--- Work to complete ---
Where does the word "configuration" appear in the data? Copy every line that holds it.

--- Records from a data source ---
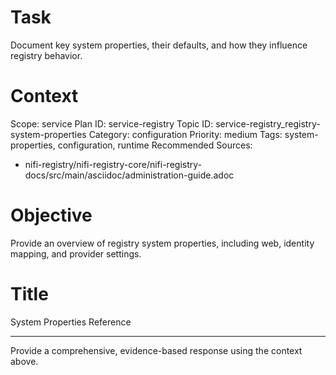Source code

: # Task
Document key system properties, their defaults, and how they influence registry behavior.

# Context
Scope: service
Plan ID: service-registry
Topic ID: service-registry_registry-system-properties
Category: configuration
Priority: medium
Tags: system-properties, configuration, runtime
Recommended Sources:
- nifi-registry/nifi-registry-core/nifi-registry-docs/src/main/asciidoc/administration-guide.adoc

# Objective
Provide an overview of registry system properties, including web, identity mapping, and provider settings.

# Title
System Properties Reference

---

Provide a comprehensive, evidence-based response using the context above.
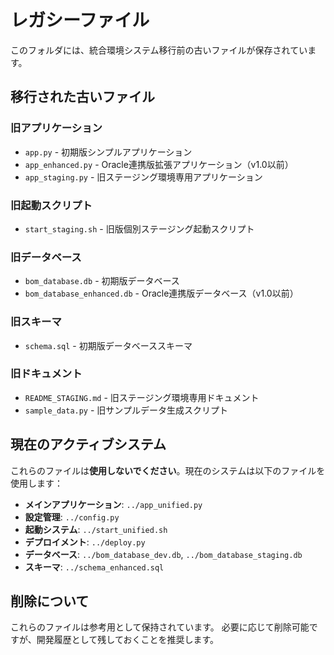 # レガシーファイル

このフォルダには、統合環境システム移行前の古いファイルが保存されています。

## 移行された古いファイル

### 旧アプリケーション
- `app.py` - 初期版シンプルアプリケーション
- `app_enhanced.py` - Oracle連携版拡張アプリケーション（v1.0以前）
- `app_staging.py` - 旧ステージング環境専用アプリケーション

### 旧起動スクリプト
- `start_staging.sh` - 旧版個別ステージング起動スクリプト

### 旧データベース
- `bom_database.db` - 初期版データベース
- `bom_database_enhanced.db` - Oracle連携版データベース（v1.0以前）

### 旧スキーマ
- `schema.sql` - 初期版データベーススキーマ

### 旧ドキュメント
- `README_STAGING.md` - 旧ステージング環境専用ドキュメント
- `sample_data.py` - 旧サンプルデータ生成スクリプト

## 現在のアクティブシステム

これらのファイルは**使用しないでください**。現在のシステムは以下のファイルを使用します：

- **メインアプリケーション**: `../app_unified.py`
- **設定管理**: `../config.py`
- **起動システム**: `../start_unified.sh`
- **デプロイメント**: `../deploy.py`
- **データベース**: `../bom_database_dev.db`, `../bom_database_staging.db`
- **スキーマ**: `../schema_enhanced.sql`

## 削除について

これらのファイルは参考用として保持されています。
必要に応じて削除可能ですが、開発履歴として残しておくことを推奨します。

--- Written response ---
Category: configuration
Tags: system-properties, configuration, runtime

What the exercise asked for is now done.